### DIRECTIONS
Check each line of the data for "most", and copy the ones that have it.

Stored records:
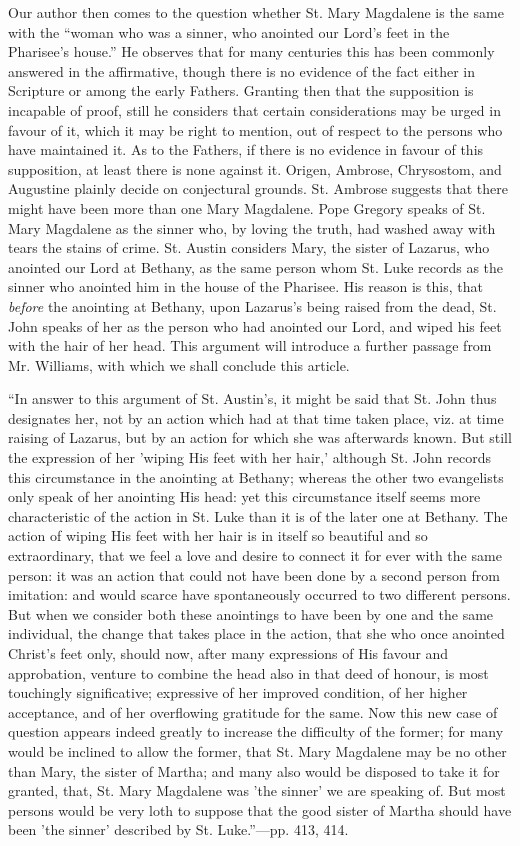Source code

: Our author then comes to the question whether St.
Mary Magdalene is the same with the ``woman who was a sinner, who
anointed our Lord's feet in the Pharisee's house.'' He observes that for
many centuries this has been commonly answered in the affirmative,
though there is no evidence of the fact either in Scripture or among the
early Fathers. Granting then that the supposition is incapable of proof,
still he considers that certain considerations may be urged in favour of
it, which it may be right to mention, out of respect to the persons who
have maintained it. As to the Fathers, if there is no evidence in favour
of this supposition, at least there is none against it. Origen, Ambrose,
Chrysostom, and Augustine plainly decide on conjectural grounds. St.
Ambrose suggests that there might have been more than one Mary
Magdalene. Pope Gregory speaks of St. Mary Magdalene as the sinner who,
by loving the truth, had washed away with tears the stains of crime. St.
Austin considers Mary, the sister of Lazarus, who anointed our Lord at
Bethany, as the same person whom St. Luke records as the sinner who
anointed him in the house of the Pharisee. His reason is this, that \emph{before}
the anointing at Bethany, upon Lazarus's being raised from the dead, St.
John speaks of her as the person who had anointed our Lord, and wiped
his feet with the hair of her head. This argument will introduce a
further passage from Mr. Williams, with which we shall conclude this
article.

``In answer to this argument of
St. Austin's, it might be said that St. John thus designates her, not by
an action which had at that time taken place, viz. at time raising of
Lazarus, but by an action for which she was afterwards
known. But still the expression of her 'wiping His feet with her hair,'
although St. John records this circumstance in the anointing at Bethany;
whereas the other two evangelists only speak of her anointing His head:
yet this circumstance itself seems more characteristic of the action in
St. Luke than it is of the later one at Bethany. The action of wiping
His feet with her hair is in itself so beautiful and so extraordinary,
that we feel a love and desire to connect it for ever with the same
person: it was an action that could not have been done by a second
person from imitation: and would scarce have spontaneously occurred to
two different persons. But when we consider both these anointings to
have been by one and the same individual, the change that takes place in
the action, that she who once anointed Christ's feet only, should now,
after many expressions of His favour and approbation, venture to combine
the head also in that deed of honour, is most touchingly significative;
expressive of her improved condition, of her higher acceptance, and of
her overflowing gratitude for the same. Now this new case of question
appears indeed greatly to increase the difficulty of the former; for
many would be inclined to allow the former, that St. Mary Magdalene may
be no other than Mary, the sister of Martha; and many also would be
disposed to take it for granted, that, St. Mary Magdalene was 'the
sinner' we are speaking of. But most persons would be very loth to
suppose that the good sister of Martha should have been 'the sinner'
described by St. Luke.''—pp. 413, 414.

### RESULT BELOW
the head also in that deed of honour, is most touchingly significative;
sinner' we are speaking of. But most persons would be very loth to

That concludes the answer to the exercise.